Work instructions:
From the line that includes "Consequently, a more" to the closing line of the data, please transcribe every line exactly and add nothing.

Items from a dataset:
§

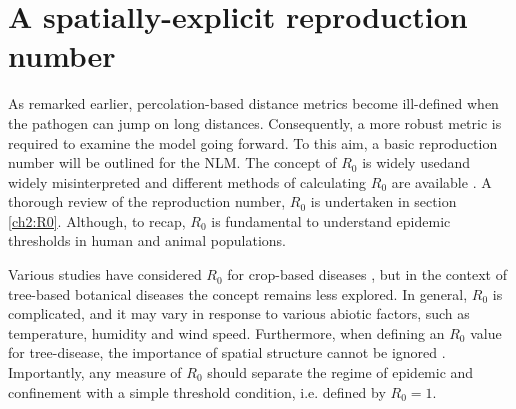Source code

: 
\section{A spatially-explicit reproduction number}
\label{sec:spatially-explicit-reproduction-ration}

As remarked earlier, percolation-based distance metrics become ill-defined when the pathogen can jump on long distances.
Consequently, a more robust metric is required to examine the model going forward.
To this aim, a basic reproduction number will be outlined for the NLM.
The concept of $R_0$ is widely used\textemdash and widely misinterpreted \cite{delamater2019complexity} \textemdash and different methods of calculating $R_0$ are available \cite{perspectives-on-r0}.
A thorough review of the reproduction number, $R_0$ is undertaken in section \ref{ch2:R0}. Although, to recap, $R_0$ is fundamental to understand epidemic thresholds in human and animal populations. 

Various studies have considered $R_0$ for crop-based diseases 
\cite{gubbins2000population, park2001invasion, doi:10.1146/annurev.phyto.011108.135838, van2011periodic, mikaberidze2016invasiveness},
but in the context of tree-based botanical diseases the concept remains less explored. 
In general, $R_0$ is complicated, and it may vary in response to various abiotic factors, such as temperature, humidity and wind speed.
Furthermore, when defining an $R_0$ value for tree-disease, the importance of spatial structure cannot be
ignored \cite{park2001invasion}.
Importantly, any measure of $R_0$ should separate the regime of epidemic and confinement with a simple threshold condition, i.e. defined by $R_0=1$.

§

Output for this exercise:
Consequently, a more robust metric is required to examine the model going forward.
To this aim, a basic reproduction number will be outlined for the NLM.
The concept of $R_0$ is widely used\textemdash and widely misinterpreted \cite{delamater2019complexity} \textemdash and different methods of calculating $R_0$ are available \cite{perspectives-on-r0}.
A thorough review of the reproduction number, $R_0$ is undertaken in section \ref{ch2:R0}. Although, to recap, $R_0$ is fundamental to understand epidemic thresholds in human and animal populations. 

Various studies have considered $R_0$ for crop-based diseases 
\cite{gubbins2000population, park2001invasion, doi:10.1146/annurev.phyto.011108.135838, van2011periodic, mikaberidze2016invasiveness},
but in the context of tree-based botanical diseases the concept remains less explored. 
In general, $R_0$ is complicated, and it may vary in response to various abiotic factors, such as temperature, humidity and wind speed.
Furthermore, when defining an $R_0$ value for tree-disease, the importance of spatial structure cannot be
ignored \cite{park2001invasion}.
Importantly, any measure of $R_0$ should separate the regime of epidemic and confinement with a simple threshold condition, i.e. defined by $R_0=1$.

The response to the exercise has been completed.